Just 30 km outside Bikaner is a 220 kv grid sub-station located in Kolayat tehsil on National Highway 15. Between June 2009 and June 2010, 63 land deals were struck in Kolayat. And in all these deals, Mahesh Nagar is at the forefront, as an agent of Robert Vadra’s companies, Blue Breeze, Sky Light, North India IT Parks, Real Earth, etc.

A solar power plant in Bikaner, Rajasthan. The land was acquired from a firm owned by Vadra. Raman Kripal/ Firstpost

A solar power plant in Bikaner, Rajasthan. The land was acquired from a firm owned by Vadra. Raman Kripal/ Firstpost

In some deals, he represented other individuals, including Robert Vadra’s Private Secretary Manoj Arora, and his own brother Lalit Nagar, apart from some unknown companies. But Vadra’s pointperson Mahesh Nagar is the agent in all the deals.

Firstpost sent a detailed questionnaire to Robert Vadra and Manoj Arora, asking them specifically about these individuals and unknown companies. Vadra has not replied yet to our queries.

Over 2,200 hectares of land was bought in Kolayat on a war footing in one year. One hectare is equivalent to 3.95 acres. So nearly 8,800 acres of land, equivalent to one sector of Gurgaon, was sold off in Kolayat. This is the tip of the iceberg, because this information is based on investigations conducted near just one power sub-station only. There are nearly 30 power sub-stations in Rajasthan.

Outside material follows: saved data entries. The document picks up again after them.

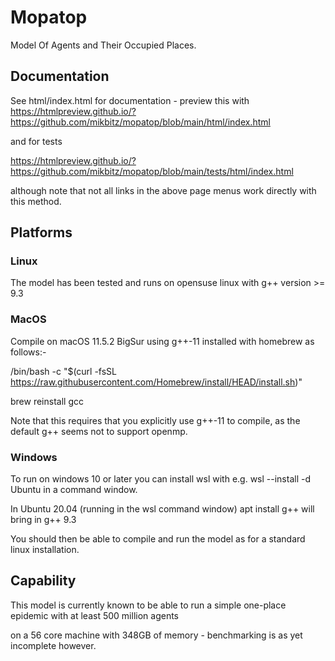# Mopatop
Model Of Agents and Their Occupied Places.
## Documentation
See html/index.html for documentation - preview this with
https://htmlpreview.github.io/?https://github.com/mikbitz/mopatop/blob/main/html/index.html

and for tests

https://htmlpreview.github.io/?https://github.com/mikbitz/mopatop/blob/main/tests/html/index.html

although note that not all links in the above page menus work directly with this method.

## Platforms
### Linux
The model has been tested and runs on opensuse linux with g++ version >= 9.3 

### MacOS
Compile on macOS 11.5.2 BigSur using g++-11 installed with homebrew as follows:-

/bin/bash -c "$(curl -fsSL https://raw.githubusercontent.com/Homebrew/install/HEAD/install.sh)"

brew reinstall gcc

Note that this requires that you explicitly use g++-11 to compile, as the default g++ seems not to support openmp.

### Windows
To run on windows 10 or later you can install wsl with e.g. wsl --install -d Ubuntu in a command window.

In Ubuntu 20.04 (running in the wsl command window) apt install g++ will bring in g++ 9.3 

You should then be able to compile and run the model as for a standard linux installation.

## Capability

This model is currently known to be able to run a simple one-place epidemic with at least 500 million agents 

on a 56 core machine with 348GB of memory - benchmarking is as yet incomplete however.  
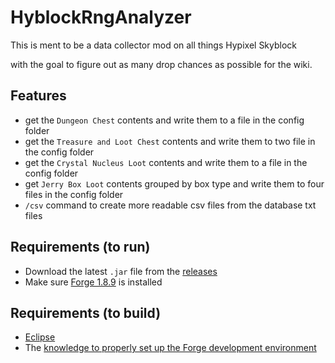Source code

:# HyblockRngAnalyzer

This is ment to be a data collector mod on all things Hypixel Skyblock 

with the goal to figure out as many drop chances as possible for the wiki.

## Features

- get the `Dungeon Chest` contents and write them to a file in the config folder
- get the `Treasure and Loot Chest` contents and write them to two file in the config folder
- get the `Crystal Nucleus Loot` contents and write them to a file in the config folder
- get `Jerry Box Loot` contents grouped by box type and write them to four files in the config folder
- `/csv` command to create more readable csv files from the database txt files

## Requirements (to run)

- Download the latest `.jar` file from the [releases](https://github.com/doej1367/HyblockRngAnalyzer/releases)
- Make sure [Forge 1.8.9](https://files.minecraftforge.net/net/minecraftforge/forge/index_1.8.9.html) is installed

## Requirements (to build)

- [Eclipse](https://www.eclipse.org/downloads/)
- The [knowledge to properly set up the Forge development environment](https://hypixel.net/threads/guide-how-to-start-create-coding-minecraft-forge-mods.551741/#post-5352380)
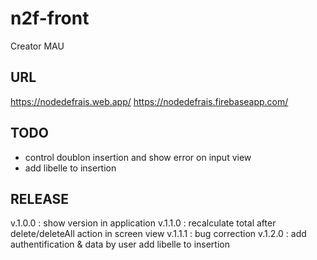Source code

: # n2f-front

Creator MAU

## URL

https://nodedefrais.web.app/
https://nodedefrais.firebaseapp.com/

## TODO

- control doublon insertion and show error on input view
- add libelle to insertion

## RELEASE

v.1.0.0 :
show version in application
v.1.1.0 :
recalculate total after delete/deleteAll action in screen view
v.1.1.1 :
bug correction
v.1.2.0 :
add authentification & data by user
add libelle to insertion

Here’s an indicator of the kind of profits Vadra could have made. A plot of 30 hectares costing Rs 4.45 lakh two years ago now fetches nearly Rs 2 crore!

Vadra’s Sky Light Realty Private Ltd bought this plot in Kolayat on 31 March 2010. Just two years later, on 4 May 2012 (according to a sale deed available with Firstpost), Sky Light sold off 29.36 hectares of land in Kolayat for nearly Rs 2 crore (Rs 1,99,58,121) to French joint Venture Fonroche Saaras Energy Pvt Ltd.

The land was as barren as it was with the farmer. Vadra’s company did not add any value to it. Blue Breeze and Sky Light together sold over 55 hectares of land to Fonroche.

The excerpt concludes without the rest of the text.